## [RAW DATA]
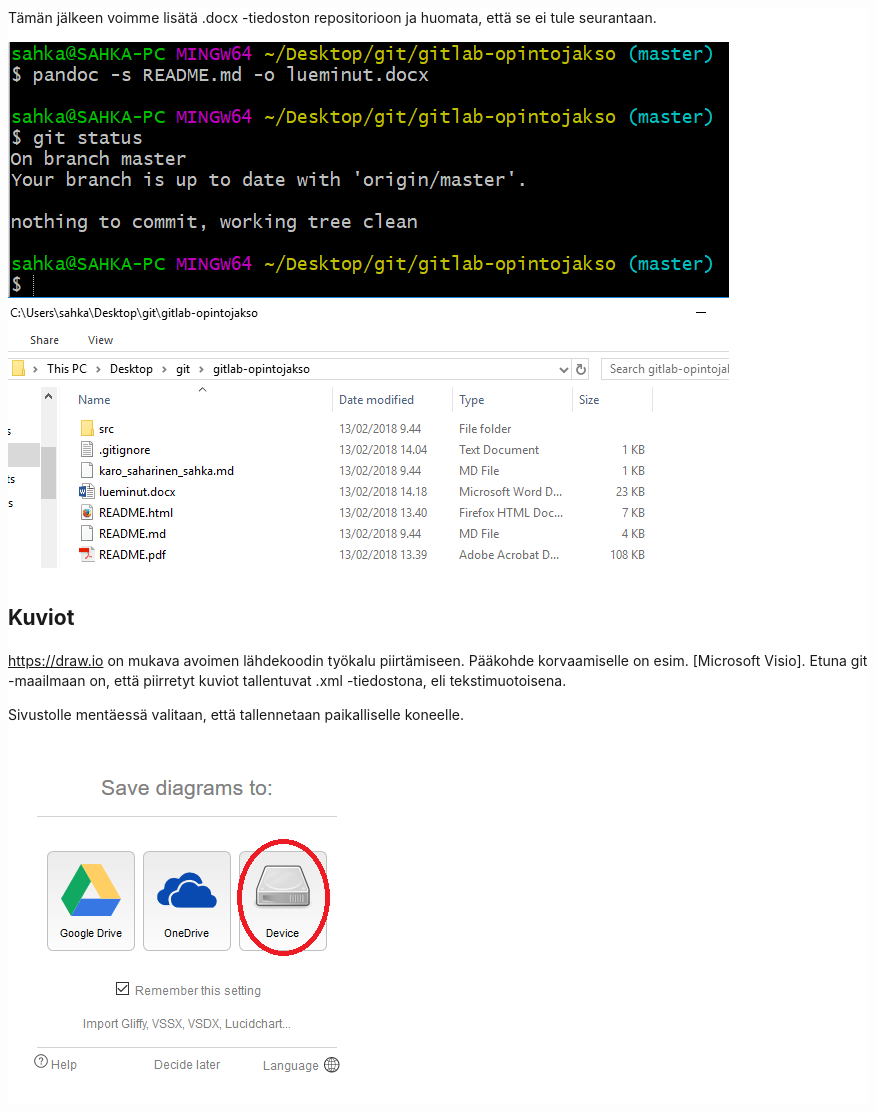Tämän jälkeen voimme lisätä .docx -tiedoston repositorioon ja huomata, että se ei tule seurantaan.

![image](src/vko/vko04/gitignore2.png)

## Kuviot

https://draw.io on mukava avoimen lähdekoodin työkalu piirtämiseen. Pääkohde korvaamiselle on esim. [Microsoft Visio]. Etuna git -maailmaan on, että piirretyt kuviot tallentuvat .xml -tiedostona, eli tekstimuotoisena.

Sivustolle mentäessä valitaan, että tallennetaan paikalliselle koneelle.

![image](src/vko/vko04/drawio.png)
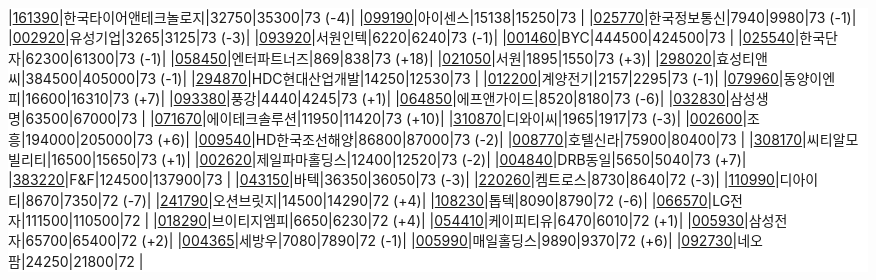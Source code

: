 |[161390](https://finance.daum.net/quotes/A161390)|한국타이어앤테크놀로지|32750|35300|73 (-4)|
|[099190](https://finance.daum.net/quotes/A099190)|아이센스|15138|15250|73 |
|[025770](https://finance.daum.net/quotes/A025770)|한국정보통신|7940|9980|73 (-1)|
|[002920](https://finance.daum.net/quotes/A002920)|유성기업|3265|3125|73 (-3)|
|[093920](https://finance.daum.net/quotes/A093920)|서원인텍|6220|6240|73 (-1)|
|[001460](https://finance.daum.net/quotes/A001460)|BYC|444500|424500|73 |
|[025540](https://finance.daum.net/quotes/A025540)|한국단자|62300|61300|73 (-1)|
|[058450](https://finance.daum.net/quotes/A058450)|엔터파트너즈|869|838|73 (+18)|
|[021050](https://finance.daum.net/quotes/A021050)|서원|1895|1550|73 (+3)|
|[298020](https://finance.daum.net/quotes/A298020)|효성티앤씨|384500|405000|73 (-1)|
|[294870](https://finance.daum.net/quotes/A294870)|HDC현대산업개발|14250|12530|73 |
|[012200](https://finance.daum.net/quotes/A012200)|계양전기|2157|2295|73 (-1)|
|[079960](https://finance.daum.net/quotes/A079960)|동양이엔피|16600|16310|73 (+7)|
|[093380](https://finance.daum.net/quotes/A093380)|풍강|4440|4245|73 (+1)|
|[064850](https://finance.daum.net/quotes/A064850)|에프앤가이드|8520|8180|73 (-6)|
|[032830](https://finance.daum.net/quotes/A032830)|삼성생명|63500|67000|73 |
|[071670](https://finance.daum.net/quotes/A071670)|에이테크솔루션|11950|11420|73 (+10)|
|[310870](https://finance.daum.net/quotes/A310870)|디와이씨|1965|1917|73 (-3)|
|[002600](https://finance.daum.net/quotes/A002600)|조흥|194000|205000|73 (+6)|
|[009540](https://finance.daum.net/quotes/A009540)|HD한국조선해양|86800|87000|73 (-2)|
|[008770](https://finance.daum.net/quotes/A008770)|호텔신라|75900|80400|73 |
|[308170](https://finance.daum.net/quotes/A308170)|씨티알모빌리티|16500|15650|73 (+1)|
|[002620](https://finance.daum.net/quotes/A002620)|제일파마홀딩스|12400|12520|73 (-2)|
|[004840](https://finance.daum.net/quotes/A004840)|DRB동일|5650|5040|73 (+7)|
|[383220](https://finance.daum.net/quotes/A383220)|F&F|124500|137900|73 |
|[043150](https://finance.daum.net/quotes/A043150)|바텍|36350|36050|73 (-3)|
|[220260](https://finance.daum.net/quotes/A220260)|켐트로스|8730|8640|72 (-3)|
|[110990](https://finance.daum.net/quotes/A110990)|디아이티|8670|7350|72 (-7)|
|[241790](https://finance.daum.net/quotes/A241790)|오션브릿지|14500|14290|72 (+4)|
|[108230](https://finance.daum.net/quotes/A108230)|톱텍|8090|8790|72 (-6)|
|[066570](https://finance.daum.net/quotes/A066570)|LG전자|111500|110500|72 |
|[018290](https://finance.daum.net/quotes/A018290)|브이티지엠피|6650|6230|72 (+4)|
|[054410](https://finance.daum.net/quotes/A054410)|케이피티유|6470|6010|72 (+1)|
|[005930](https://finance.daum.net/quotes/A005930)|삼성전자|65700|65400|72 (+2)|
|[004365](https://finance.daum.net/quotes/A004365)|세방우|7080|7890|72 (-1)|
|[005990](https://finance.daum.net/quotes/A005990)|매일홀딩스|9890|9370|72 (+6)|
|[092730](https://finance.daum.net/quotes/A092730)|네오팜|24250|21800|72 |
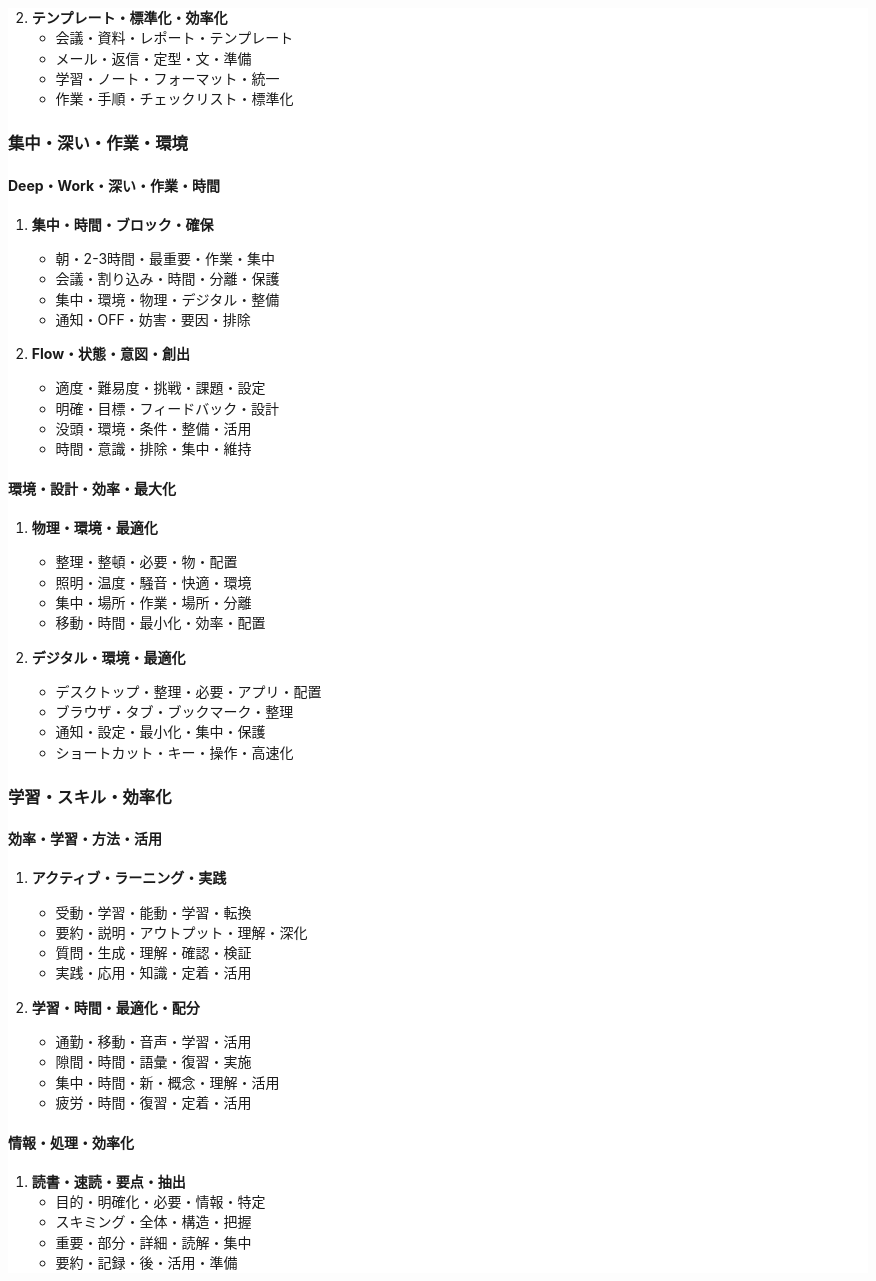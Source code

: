 2. **テンプレート・標準化・効率化**
   - 会議・資料・レポート・テンプレート
   - メール・返信・定型・文・準備
   - 学習・ノート・フォーマット・統一
   - 作業・手順・チェックリスト・標準化

### 集中・深い・作業・環境

#### Deep・Work・深い・作業・時間
1. **集中・時間・ブロック・確保**
   - 朝・2-3時間・最重要・作業・集中
   - 会議・割り込み・時間・分離・保護
   - 集中・環境・物理・デジタル・整備
   - 通知・OFF・妨害・要因・排除

2. **Flow・状態・意図・創出**
   - 適度・難易度・挑戦・課題・設定
   - 明確・目標・フィードバック・設計
   - 没頭・環境・条件・整備・活用
   - 時間・意識・排除・集中・維持

#### 環境・設計・効率・最大化
1. **物理・環境・最適化**
   - 整理・整頓・必要・物・配置
   - 照明・温度・騒音・快適・環境
   - 集中・場所・作業・場所・分離
   - 移動・時間・最小化・効率・配置

2. **デジタル・環境・最適化**
   - デスクトップ・整理・必要・アプリ・配置
   - ブラウザ・タブ・ブックマーク・整理
   - 通知・設定・最小化・集中・保護
   - ショートカット・キー・操作・高速化

### 学習・スキル・効率化

#### 効率・学習・方法・活用
1. **アクティブ・ラーニング・実践**
   - 受動・学習・能動・学習・転換
   - 要約・説明・アウトプット・理解・深化
   - 質問・生成・理解・確認・検証
   - 実践・応用・知識・定着・活用

2. **学習・時間・最適化・配分**
   - 通勤・移動・音声・学習・活用
   - 隙間・時間・語彙・復習・実施
   - 集中・時間・新・概念・理解・活用
   - 疲労・時間・復習・定着・活用

#### 情報・処理・効率化
1. **読書・速読・要点・抽出**
   - 目的・明確化・必要・情報・特定
   - スキミング・全体・構造・把握
   - 重要・部分・詳細・読解・集中
   - 要約・記録・後・活用・準備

## [TO DO]
Lines holding the word "image" in the entries above are the ones to pull out. Copy them all.

## [WRITTEN ANSWER]
![image](src/vko/vko04/gitignore2.png)
![image](src/vko/vko04/drawio.png)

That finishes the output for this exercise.